**PROBLEM TO WORK ON**
Among the lines below, take the one holding "Check the Makefile to see how it works.", the one holding "70) NOTE: unused right now, auto-calculated", and all lines between them. Set them down exactly.

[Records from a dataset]
════
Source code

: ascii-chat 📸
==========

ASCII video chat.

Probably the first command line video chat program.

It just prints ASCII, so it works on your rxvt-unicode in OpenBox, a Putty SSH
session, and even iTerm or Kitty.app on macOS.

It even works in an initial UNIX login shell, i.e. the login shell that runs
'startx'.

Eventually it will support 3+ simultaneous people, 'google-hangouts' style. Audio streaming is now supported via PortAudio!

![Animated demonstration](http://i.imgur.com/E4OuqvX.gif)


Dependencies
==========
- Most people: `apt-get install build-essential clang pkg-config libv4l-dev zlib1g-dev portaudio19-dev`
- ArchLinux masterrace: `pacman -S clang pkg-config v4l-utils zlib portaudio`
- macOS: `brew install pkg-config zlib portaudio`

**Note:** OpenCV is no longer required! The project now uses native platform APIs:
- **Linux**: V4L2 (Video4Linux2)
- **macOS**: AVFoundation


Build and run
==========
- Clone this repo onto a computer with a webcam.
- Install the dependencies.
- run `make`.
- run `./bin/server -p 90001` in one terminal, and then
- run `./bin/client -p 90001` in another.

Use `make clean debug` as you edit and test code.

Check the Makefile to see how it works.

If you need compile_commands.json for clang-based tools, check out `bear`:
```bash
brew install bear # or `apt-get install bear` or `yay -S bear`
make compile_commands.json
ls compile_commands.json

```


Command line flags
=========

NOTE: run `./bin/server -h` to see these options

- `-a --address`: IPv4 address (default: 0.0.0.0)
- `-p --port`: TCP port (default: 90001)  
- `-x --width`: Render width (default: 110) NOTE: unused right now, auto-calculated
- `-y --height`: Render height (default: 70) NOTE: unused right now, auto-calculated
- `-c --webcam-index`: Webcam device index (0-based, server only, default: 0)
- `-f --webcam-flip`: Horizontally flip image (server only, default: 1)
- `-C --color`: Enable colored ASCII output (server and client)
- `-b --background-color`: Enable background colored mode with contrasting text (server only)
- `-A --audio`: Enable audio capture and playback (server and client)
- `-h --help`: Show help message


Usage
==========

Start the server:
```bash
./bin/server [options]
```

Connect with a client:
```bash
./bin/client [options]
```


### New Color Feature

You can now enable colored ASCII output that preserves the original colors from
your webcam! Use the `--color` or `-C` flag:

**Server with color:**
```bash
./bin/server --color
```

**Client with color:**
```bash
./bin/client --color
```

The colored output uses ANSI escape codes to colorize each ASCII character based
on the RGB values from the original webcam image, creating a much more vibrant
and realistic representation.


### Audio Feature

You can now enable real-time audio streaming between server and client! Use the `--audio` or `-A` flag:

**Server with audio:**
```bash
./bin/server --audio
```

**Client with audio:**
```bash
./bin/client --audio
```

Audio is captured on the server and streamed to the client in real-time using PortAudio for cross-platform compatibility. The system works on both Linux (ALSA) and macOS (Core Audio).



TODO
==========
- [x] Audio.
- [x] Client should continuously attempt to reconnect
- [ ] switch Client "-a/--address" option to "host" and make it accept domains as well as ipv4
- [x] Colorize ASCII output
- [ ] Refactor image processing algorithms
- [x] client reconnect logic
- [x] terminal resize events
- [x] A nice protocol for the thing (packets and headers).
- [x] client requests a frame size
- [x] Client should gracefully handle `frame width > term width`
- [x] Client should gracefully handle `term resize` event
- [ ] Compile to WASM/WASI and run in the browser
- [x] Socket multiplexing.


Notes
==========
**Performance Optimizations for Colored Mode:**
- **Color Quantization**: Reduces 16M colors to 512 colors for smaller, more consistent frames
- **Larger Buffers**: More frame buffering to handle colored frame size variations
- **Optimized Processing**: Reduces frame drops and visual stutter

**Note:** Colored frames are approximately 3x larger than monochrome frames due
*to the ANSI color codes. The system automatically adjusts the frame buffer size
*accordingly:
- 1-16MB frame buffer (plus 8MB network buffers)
════
**SOLUTION TO THIS PROBLEM**
Check the Makefile to see how it works.

If you need compile_commands.json for clang-based tools, check out `bear`:
```bash
brew install bear # or `apt-get install bear` or `yay -S bear`
make compile_commands.json
ls compile_commands.json

```


Command line flags
=========

NOTE: run `./bin/server -h` to see these options

- `-a --address`: IPv4 address (default: 0.0.0.0)
- `-p --port`: TCP port (default: 90001)  
- `-x --width`: Render width (default: 110) NOTE: unused right now, auto-calculated
- `-y --height`: Render height (default: 70) NOTE: unused right now, auto-calculated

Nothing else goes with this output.